TASK REQUIREMENTS: Every entry must appear in the output exactly as it does here.

RECORDS SHOWN:
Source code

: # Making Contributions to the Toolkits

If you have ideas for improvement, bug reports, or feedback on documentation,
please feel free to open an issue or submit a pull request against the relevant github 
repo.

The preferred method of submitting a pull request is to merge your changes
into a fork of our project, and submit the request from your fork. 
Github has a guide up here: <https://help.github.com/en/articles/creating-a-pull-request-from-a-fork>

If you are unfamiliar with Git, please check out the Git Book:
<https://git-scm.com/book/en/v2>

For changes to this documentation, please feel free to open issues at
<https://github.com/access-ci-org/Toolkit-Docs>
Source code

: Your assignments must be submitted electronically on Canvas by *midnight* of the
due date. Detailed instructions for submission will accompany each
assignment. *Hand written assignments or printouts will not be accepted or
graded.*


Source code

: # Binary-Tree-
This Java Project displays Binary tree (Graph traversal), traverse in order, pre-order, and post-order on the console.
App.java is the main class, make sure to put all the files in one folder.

FINISHED TASK:
Source code

: # Making Contributions to the Toolkits

If you have ideas for improvement, bug reports, or feedback on documentation,
please feel free to open an issue or submit a pull request against the relevant github 
repo.

The preferred method of submitting a pull request is to merge your changes
into a fork of our project, and submit the request from your fork. 
Github has a guide up here: <https://help.github.com/en/articles/creating-a-pull-request-from-a-fork>

If you are unfamiliar with Git, please check out the Git Book:
<https://git-scm.com/book/en/v2>

For changes to this documentation, please feel free to open issues at
<https://github.com/access-ci-org/Toolkit-Docs>
Source code

: Your assignments must be submitted electronically on Canvas by *midnight* of the
due date. Detailed instructions for submission will accompany each
assignment. *Hand written assignments or printouts will not be accepted or
graded.*


Source code

: # Binary-Tree-
This Java Project displays Binary tree (Graph traversal), traverse in order, pre-order, and post-order on the console.
App.java is the main class, make sure to put all the files in one folder.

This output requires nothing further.